Task brief:
Your answer should be the records below, written out exactly.

Materials provided:
┄┄┄┄┄┄

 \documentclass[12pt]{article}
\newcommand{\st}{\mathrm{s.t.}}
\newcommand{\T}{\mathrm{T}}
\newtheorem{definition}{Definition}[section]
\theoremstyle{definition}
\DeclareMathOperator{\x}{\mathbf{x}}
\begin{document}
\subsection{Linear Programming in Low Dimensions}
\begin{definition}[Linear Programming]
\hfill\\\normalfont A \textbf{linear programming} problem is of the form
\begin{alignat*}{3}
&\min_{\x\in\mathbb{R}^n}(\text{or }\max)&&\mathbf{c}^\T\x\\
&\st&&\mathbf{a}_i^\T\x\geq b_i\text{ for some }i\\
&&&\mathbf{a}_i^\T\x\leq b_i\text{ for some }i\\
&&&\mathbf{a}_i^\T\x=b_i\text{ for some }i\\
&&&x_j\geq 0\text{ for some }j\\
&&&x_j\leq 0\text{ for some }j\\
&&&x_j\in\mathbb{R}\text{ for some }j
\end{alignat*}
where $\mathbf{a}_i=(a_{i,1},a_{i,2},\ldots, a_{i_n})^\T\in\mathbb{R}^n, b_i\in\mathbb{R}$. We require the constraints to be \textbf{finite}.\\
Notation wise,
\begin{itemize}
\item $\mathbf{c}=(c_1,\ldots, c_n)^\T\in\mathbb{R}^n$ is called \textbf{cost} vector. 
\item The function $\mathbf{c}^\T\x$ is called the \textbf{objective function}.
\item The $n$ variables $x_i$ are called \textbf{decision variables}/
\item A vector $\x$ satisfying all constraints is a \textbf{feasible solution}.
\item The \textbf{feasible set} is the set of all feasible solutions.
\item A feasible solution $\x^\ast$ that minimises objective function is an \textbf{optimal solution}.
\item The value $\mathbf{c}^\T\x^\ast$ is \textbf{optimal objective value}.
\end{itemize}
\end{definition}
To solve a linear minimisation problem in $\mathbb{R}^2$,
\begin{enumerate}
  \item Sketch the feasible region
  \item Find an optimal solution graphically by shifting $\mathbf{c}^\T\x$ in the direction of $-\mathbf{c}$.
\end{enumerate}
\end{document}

┄┄┄┄┄┄

Response to the exercise:
 \documentclass[12pt]{article}
\newcommand{\st}{\mathrm{s.t.}}
\newcommand{\T}{\mathrm{T}}
\newtheorem{definition}{Definition}[section]
\theoremstyle{definition}
\DeclareMathOperator{\x}{\mathbf{x}}
\begin{document}
\subsection{Linear Programming in Low Dimensions}
\begin{definition}[Linear Programming]
\hfill\\\normalfont A \textbf{linear programming} problem is of the form
\begin{alignat*}{3}
&\min_{\x\in\mathbb{R}^n}(\text{or }\max)&&\mathbf{c}^\T\x\\
&\st&&\mathbf{a}_i^\T\x\geq b_i\text{ for some }i\\
&&&\mathbf{a}_i^\T\x\leq b_i\text{ for some }i\\
&&&\mathbf{a}_i^\T\x=b_i\text{ for some }i\\
&&&x_j\geq 0\text{ for some }j\\
&&&x_j\leq 0\text{ for some }j\\
&&&x_j\in\mathbb{R}\text{ for some }j
\end{alignat*}
where $\mathbf{a}_i=(a_{i,1},a_{i,2},\ldots, a_{i_n})^\T\in\mathbb{R}^n, b_i\in\mathbb{R}$. We require the constraints to be \textbf{finite}.\\
Notation wise,
\begin{itemize}
\item $\mathbf{c}=(c_1,\ldots, c_n)^\T\in\mathbb{R}^n$ is called \textbf{cost} vector. 
\item The function $\mathbf{c}^\T\x$ is called the \textbf{objective function}.
\item The $n$ variables $x_i$ are called \textbf{decision variables}/
\item A vector $\x$ satisfying all constraints is a \textbf{feasible solution}.
\item The \textbf{feasible set} is the set of all feasible solutions.
\item A feasible solution $\x^\ast$ that minimises objective function is an \textbf{optimal solution}.
\item The value $\mathbf{c}^\T\x^\ast$ is \textbf{optimal objective value}.
\end{itemize}
\end{definition}
To solve a linear minimisation problem in $\mathbb{R}^2$,
\begin{enumerate}
  \item Sketch the feasible region
  \item Find an optimal solution graphically by shifting $\mathbf{c}^\T\x$ in the direction of $-\mathbf{c}$.
\end{enumerate}
\end{document}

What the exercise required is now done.